Justice John Paul Stephens' majority opinion was joined by Justices Sandra Day O'Conner, David Souter, Ruth Bader-Ginsburg, and Stephen Breyer.  Justice Anthony Kennedy joined in the decision but disagreed sufficiently with the majority's analysis to issue a separate concurring opinion.  Justice Antonin Scalia authored a dissenting opinion, joined by Chief Justice William Rehnquist and Justice Clarence Thomas. 

The decision addressed the question of "whether United States courts lacked jurisdiction to consider challenges to the legality of the detention of foreign nationals captured abroad in connection with hostilities and incarcerated at the Guantanamo Bay Naval Base, Cuba." Rasul v. Bush, No. 03-334, al Odah v. United States, 542 U.S. __ (2004)(slip. op., at 1), www.cdi.org/news/law/rasul-decision.pdf

The court reversed the U.S. District Court for the District of Columbia and the Court of Appeals for the D.C. Circuit, which had held that the Supreme Court's 1950 decision in Johnson v. Eisentrager barred Guantanamo detainees from bringing actions challenging their detentions in U.S. courts because they were foreign nationals outside U.S. sovereign territory.   

Eisentrager involved German nationals who, in the closing days of World War II, violated the terms of Germany's surrender by continuing to wage war against the allies in the Pacific theater.  The Eisentrager plaintiffs had been tried and convicted by a military commission (with some of their alleged confederates acquitted), and imprisoned at a U.S. military base in Germany. Eisentrager was an arguably tangled opinion in which the Supreme Court purportedly declined to recognize petitioners' right for habeas corpus review, only in fact to review the facts of their case. It set out elements detailing why the Eisentrager petitioners were not entitled to further threshold procedural steps such as habeas corpus, finding among other things that they were enemy aliens duly charged and convicted for violating the laws of war by a lawfully constituted tribunal. 

The Guantanamo Litigation Parties

Following the terrorist attacks of Sept. 11, 2001, Congress authorized the use of force against the perpetrators and those aiding or harboring them.  In the course of hostilities against al Qaeda and the Taliban in Afghanistan, a number of individuals were detained by U.S. forces, of whom approximately 640 foreign nationals would be held at the U.S. naval base at Guantanamo Bay, Cuba. 

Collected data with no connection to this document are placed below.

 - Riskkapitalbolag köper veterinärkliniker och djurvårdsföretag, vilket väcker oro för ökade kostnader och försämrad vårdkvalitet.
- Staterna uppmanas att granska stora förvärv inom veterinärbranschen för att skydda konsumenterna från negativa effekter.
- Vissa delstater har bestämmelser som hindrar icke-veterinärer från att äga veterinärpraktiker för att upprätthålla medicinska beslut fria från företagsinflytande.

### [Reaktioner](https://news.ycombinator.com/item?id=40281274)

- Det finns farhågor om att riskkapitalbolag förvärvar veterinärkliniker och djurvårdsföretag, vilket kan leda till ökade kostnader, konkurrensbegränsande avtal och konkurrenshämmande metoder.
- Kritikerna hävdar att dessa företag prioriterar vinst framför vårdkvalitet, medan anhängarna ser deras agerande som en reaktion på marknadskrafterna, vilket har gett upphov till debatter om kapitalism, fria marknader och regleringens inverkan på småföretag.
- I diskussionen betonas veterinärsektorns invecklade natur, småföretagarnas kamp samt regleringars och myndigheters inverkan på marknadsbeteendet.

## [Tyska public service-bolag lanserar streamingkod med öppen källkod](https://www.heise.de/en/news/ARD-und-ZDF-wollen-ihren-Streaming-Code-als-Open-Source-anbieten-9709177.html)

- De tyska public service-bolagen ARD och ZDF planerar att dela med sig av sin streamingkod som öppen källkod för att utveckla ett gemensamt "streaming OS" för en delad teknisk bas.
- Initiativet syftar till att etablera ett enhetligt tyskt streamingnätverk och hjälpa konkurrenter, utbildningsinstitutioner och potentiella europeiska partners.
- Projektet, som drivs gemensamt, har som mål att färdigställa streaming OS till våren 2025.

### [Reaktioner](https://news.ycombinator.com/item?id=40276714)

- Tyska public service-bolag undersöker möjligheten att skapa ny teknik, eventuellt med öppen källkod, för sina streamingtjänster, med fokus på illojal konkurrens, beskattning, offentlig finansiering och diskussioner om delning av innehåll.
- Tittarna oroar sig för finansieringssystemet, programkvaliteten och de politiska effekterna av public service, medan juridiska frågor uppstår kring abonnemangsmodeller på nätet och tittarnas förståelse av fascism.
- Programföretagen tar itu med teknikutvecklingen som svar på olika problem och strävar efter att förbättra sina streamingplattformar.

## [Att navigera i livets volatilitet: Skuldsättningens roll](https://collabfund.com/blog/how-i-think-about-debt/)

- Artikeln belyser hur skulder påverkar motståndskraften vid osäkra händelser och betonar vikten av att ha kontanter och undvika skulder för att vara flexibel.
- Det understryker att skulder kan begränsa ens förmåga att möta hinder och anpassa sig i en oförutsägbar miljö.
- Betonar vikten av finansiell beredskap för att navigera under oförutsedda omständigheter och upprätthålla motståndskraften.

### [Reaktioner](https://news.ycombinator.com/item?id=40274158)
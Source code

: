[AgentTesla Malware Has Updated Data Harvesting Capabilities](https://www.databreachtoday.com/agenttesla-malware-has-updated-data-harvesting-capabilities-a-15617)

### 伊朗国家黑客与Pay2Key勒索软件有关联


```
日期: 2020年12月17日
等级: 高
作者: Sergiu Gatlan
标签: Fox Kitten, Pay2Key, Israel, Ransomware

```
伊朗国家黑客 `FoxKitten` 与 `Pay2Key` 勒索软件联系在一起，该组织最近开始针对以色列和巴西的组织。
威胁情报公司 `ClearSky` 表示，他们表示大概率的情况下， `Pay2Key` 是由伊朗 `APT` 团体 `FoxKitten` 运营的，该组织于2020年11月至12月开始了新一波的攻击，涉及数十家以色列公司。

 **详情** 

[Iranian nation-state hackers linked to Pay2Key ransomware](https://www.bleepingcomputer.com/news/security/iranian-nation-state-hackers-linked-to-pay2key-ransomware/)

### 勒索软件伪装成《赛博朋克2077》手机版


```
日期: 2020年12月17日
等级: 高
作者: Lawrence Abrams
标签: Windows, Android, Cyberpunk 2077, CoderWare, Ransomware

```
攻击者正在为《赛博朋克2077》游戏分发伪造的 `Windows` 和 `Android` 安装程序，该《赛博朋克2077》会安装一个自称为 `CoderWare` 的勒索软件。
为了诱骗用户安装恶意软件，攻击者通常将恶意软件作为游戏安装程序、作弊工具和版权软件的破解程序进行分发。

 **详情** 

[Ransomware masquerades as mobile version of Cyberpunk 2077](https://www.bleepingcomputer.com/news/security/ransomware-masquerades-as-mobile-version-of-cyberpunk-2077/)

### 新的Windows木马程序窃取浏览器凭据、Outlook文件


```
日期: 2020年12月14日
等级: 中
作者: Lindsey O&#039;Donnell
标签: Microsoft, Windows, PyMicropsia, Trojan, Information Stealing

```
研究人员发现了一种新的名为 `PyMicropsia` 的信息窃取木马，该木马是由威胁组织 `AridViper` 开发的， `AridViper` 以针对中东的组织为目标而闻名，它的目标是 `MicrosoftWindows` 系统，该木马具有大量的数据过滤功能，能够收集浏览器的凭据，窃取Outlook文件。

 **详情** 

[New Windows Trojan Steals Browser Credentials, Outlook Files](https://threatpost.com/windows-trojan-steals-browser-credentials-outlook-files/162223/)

Not mentioned by the court, one of the primary purposes of the detentions has been to conduct interrogations, as opposed to simply remove alleged combatants from battle or prosecute a particular individual for war crimes.  The circumstances of capture are in some cases disputed, and it appears that at least some detainees may initially have been taken captive by third parties.  In some instances, it is alleged that detainees were turned over to U.S. forces by third parties in exchange for bounties.  In some cases, detainees repatriated to their home countries have simply been released onto the streets, implying that their home countries did not consider them a threat. 

With the exception of three detainees, all have been held without charge.  Those three were held for more than two years without charge, and at this point have not been indicted in civilian federal court but rather have had charges brought against them for prosecution before military commissions.  The charges brought thus far do not allege direct involvement with attacks against the United States, terrorist or otherwise.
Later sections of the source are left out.